[Data excerpts]
.....
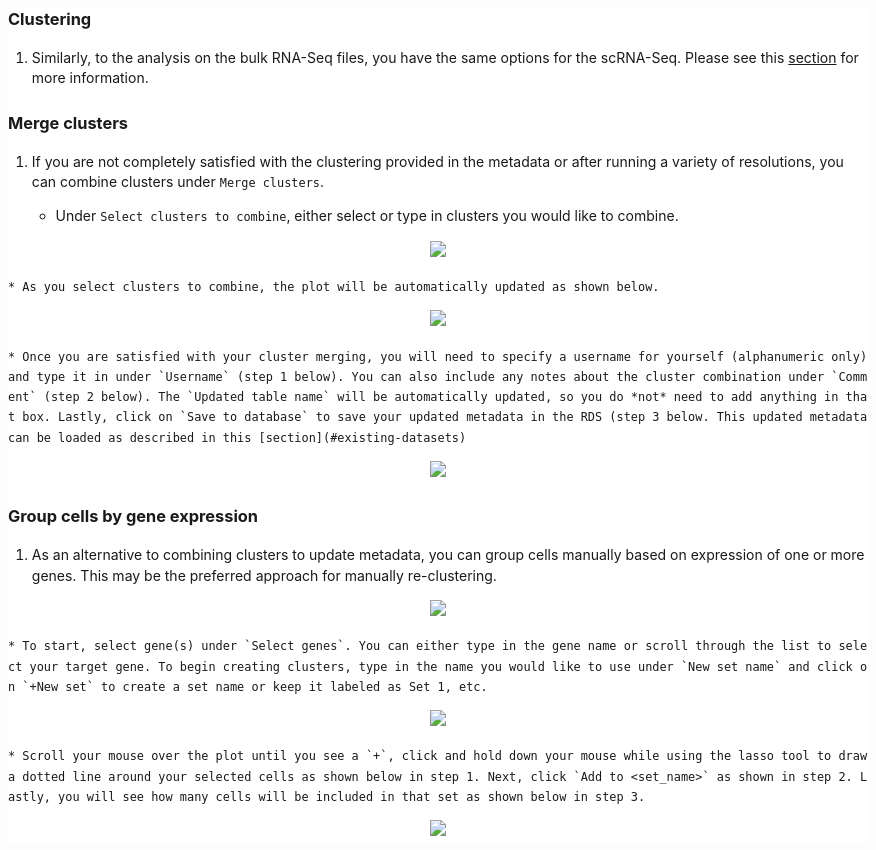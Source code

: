 ### Clustering

1. Similarly, to the analysis on the bulk RNA-Seq files, you have the same options for the scRNA-Seq. Please see this [section](#clustering) for more information.

### Merge clusters

1. If you are not completely satisfied with the clustering provided in the metadata or after running a variety of resolutions, you can combine clusters under `Merge clusters`.

    * Under `Select clusters to combine`, either select or type in clusters you would like to combine.
<center>
<img src="ncats-SEQUIN-tutorial_files/figure-html/unnamed-chunk-116-1.png" width="2479px" />
</center>

    * As you select clusters to combine, the plot will be automatically updated as shown below.
<center>
<img src="ncats-SEQUIN-tutorial_files/figure-html/unnamed-chunk-117-1.png" width="2479px" />
</center>

    * Once you are satisfied with your cluster merging, you will need to specify a username for yourself (alphanumeric only) and type it in under `Username` (step 1 below). You can also include any notes about the cluster combination under `Comment` (step 2 below). The `Updated table name` will be automatically updated, so you do *not* need to add anything in that box. Lastly, click on `Save to database` to save your updated metadata in the RDS (step 3 below. This updated metadata can be loaded as described in this [section](#existing-datasets)  
<center>
<img src="ncats-SEQUIN-tutorial_files/figure-html/unnamed-chunk-118-1.png" width="2479px" />
</center>

### Group cells by gene expression

1. As an alternative to combining clusters to update metadata, you can group cells manually based on expression of one or more genes. This may be the preferred approach for manually re-clustering.
<center>
<img src="ncats-SEQUIN-tutorial_files/figure-html/unnamed-chunk-119-1.png" width="980px" />
</center>

    * To start, select gene(s) under `Select genes`. You can either type in the gene name or scroll through the list to select your target gene. To begin creating clusters, type in the name you would like to use under `New set name` and click on `+New set` to create a set name or keep it labeled as Set 1, etc.
<center>
<img src="ncats-SEQUIN-tutorial_files/figure-html/unnamed-chunk-120-1.png" width="980px" />
</center>

    * Scroll your mouse over the plot until you see a `+`, click and hold down your mouse while using the lasso tool to draw a dotted line around your selected cells as shown below in step 1. Next, click `Add to <set_name>` as shown in step 2. Lastly, you will see how many cells will be included in that set as shown below in step 3.
<center>
<img src="ncats-SEQUIN-tutorial_files/figure-html/unnamed-chunk-121-1.png" width="980px" />
</center>
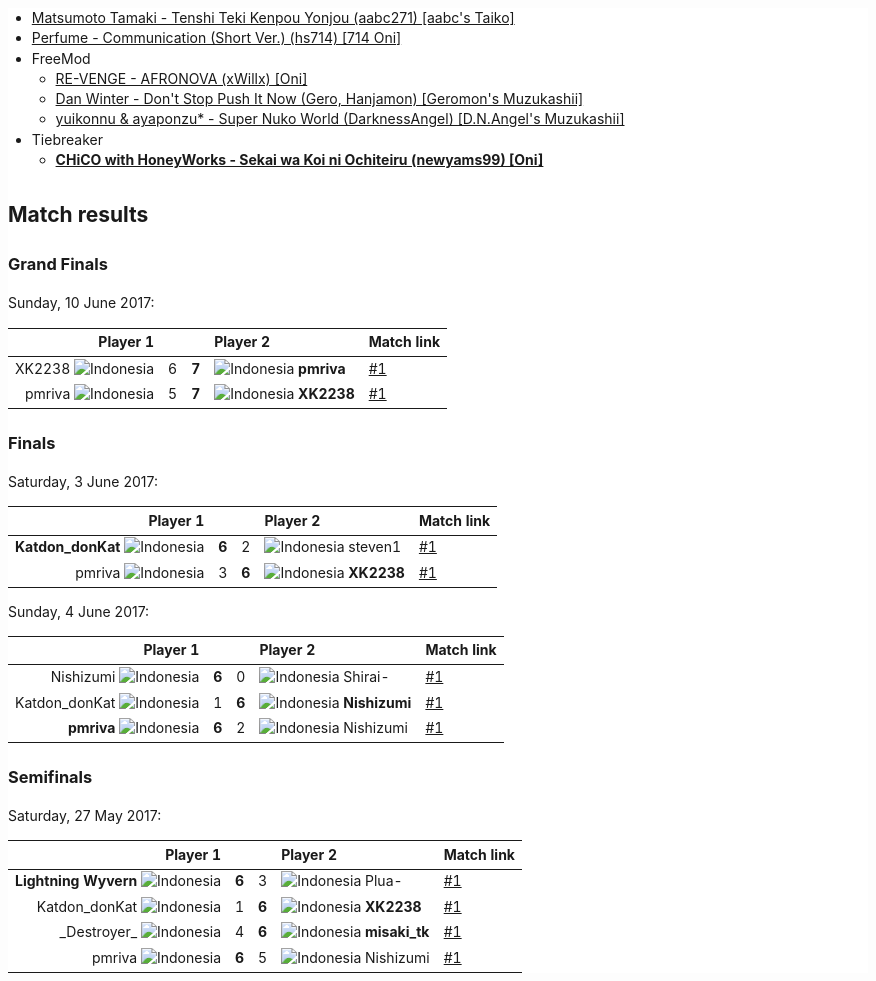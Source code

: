   - [Matsumoto Tamaki - Tenshi Teki Kenpou Yonjou (aabc271) \[aabc's Taiko\]](https://osu.ppy.sh/beatmapsets/43100#taiko/137802)
  - [Perfume - Communication (Short Ver.) (hs714) \[714 Oni\]](https://osu.ppy.sh/beatmapsets/59227#taiko/178356)
- FreeMod
  - [RE-VENGE - AFRONOVA (xWillx) \[Oni\]](https://osu.ppy.sh/beatmapsets/291655#taiko/667829)
  - [Dan Winter - Don't Stop Push It Now (Gero, Hanjamon) \[Geromon's Muzukashii\]](https://osu.ppy.sh/beatmapsets/200374#taiko/478404)
  - [yuikonnu & ayaponzu\* - Super Nuko World (DarknessAngel) \[D.N.Angel's Muzukashii\]](https://osu.ppy.sh/beatmapsets/153776#taiko/435821)
- Tiebreaker
  - **[CHiCO with HoneyWorks - Sekai wa Koi ni Ochiteiru (newyams99) \[Oni\]](https://osu.ppy.sh/beatmapsets/395976#taiko/861612)**

## Match results

### Grand Finals

Sunday, 10 June 2017:

| Player 1 |  |  | Player 2 | Match link |
| --: | :-: | :-: | :-- | :-- |
| XK2238 ![][flag_ID] | 6 | **7** | ![][flag_ID] **pmriva** | [#1](https://osu.ppy.sh/community/matches/33778864) |
| pmriva ![][flag_ID] | 5 | **7** | ![][flag_ID] **XK2238** | [#1](https://osu.ppy.sh/community/matches/33785221) |

### Finals

Saturday, 3 June 2017:

| Player 1 |  |  | Player 2 | Match link |
| --: | :-: | :-: | :-- | :-- |
| **Katdon\_donKat** ![][flag_ID] | **6** | 2 | ![][flag_ID] steven1 | [#1](https://osu.ppy.sh/community/matches/33568382) |
| pmriva ![][flag_ID] | 3 | **6** | ![][flag_ID] **XK2238** | [#1](https://osu.ppy.sh/community/matches/33600406) |

Sunday, 4 June 2017:

| Player 1 |  |  | Player 2 | Match link |
| --: | :-: | :-: | :-- | :-- |
| Nishizumi ![][flag_ID] | **6** | 0 | ![][flag_ID] Shirai- | [#1](https://osu.ppy.sh/community/matches/33619870) |
| Katdon\_donKat ![][flag_ID] | 1 | **6** | ![][flag_ID] **Nishizumi** | [#1](https://osu.ppy.sh/community/matches/33621267) |
| **pmriva** ![][flag_ID] | **6** | 2 | ![][flag_ID] Nishizumi | [#1](https://osu.ppy.sh/community/matches/33626414) |

### Semifinals

Saturday, 27 May 2017:

| Player 1 |  |  | Player 2 | Match link |
| --: | :-: | :-: | :-- | :-- |
| **Lightning Wyvern** ![][flag_ID] | **6** | 3 | ![][flag_ID] Plua- | [#1](https://osu.ppy.sh/community/matches/33439416) |
| Katdon\_donKat ![][flag_ID] | 1 | **6** | ![][flag_ID] **XK2238** | [#1](https://osu.ppy.sh/community/matches/33440128) |
| \_Destroyer\_ ![][flag_ID] | 4 | **6** | ![][flag_ID] **misaki\_tk** | [#1](https://osu.ppy.sh/community/matches/33440300) |
| pmriva ![][flag_ID] | **6** | 5 | ![][flag_ID] Nishizumi | [#1](https://osu.ppy.sh/community/matches/33445446) |


[flag_ID]: /wiki/shared/flag/ID.gif "Indonesia"
[flag_JP]: /wiki/shared/flag/JP.gif "Japan"
[flag_PH]: /wiki/shared/flag/PH.gif "Philippines"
.....
_How to complete this task:_
Your answer should be each line from the entries that includes the string "section".

_Response area:_
1. Similarly, to the analysis on the bulk RNA-Seq files, you have the same options for the scRNA-Seq. Please see this [section](#clustering) for more information.
    * Once you are satisfied with your cluster merging, you will need to specify a username for yourself (alphanumeric only) and type it in under `Username` (step 1 below). You can also include any notes about the cluster combination under `Comment` (step 2 below). The `Updated table name` will be automatically updated, so you do *not* need to add anything in that box. Lastly, click on `Save to database` to save your updated metadata in the RDS (step 3 below. This updated metadata can be loaded as described in this [section](#existing-datasets)  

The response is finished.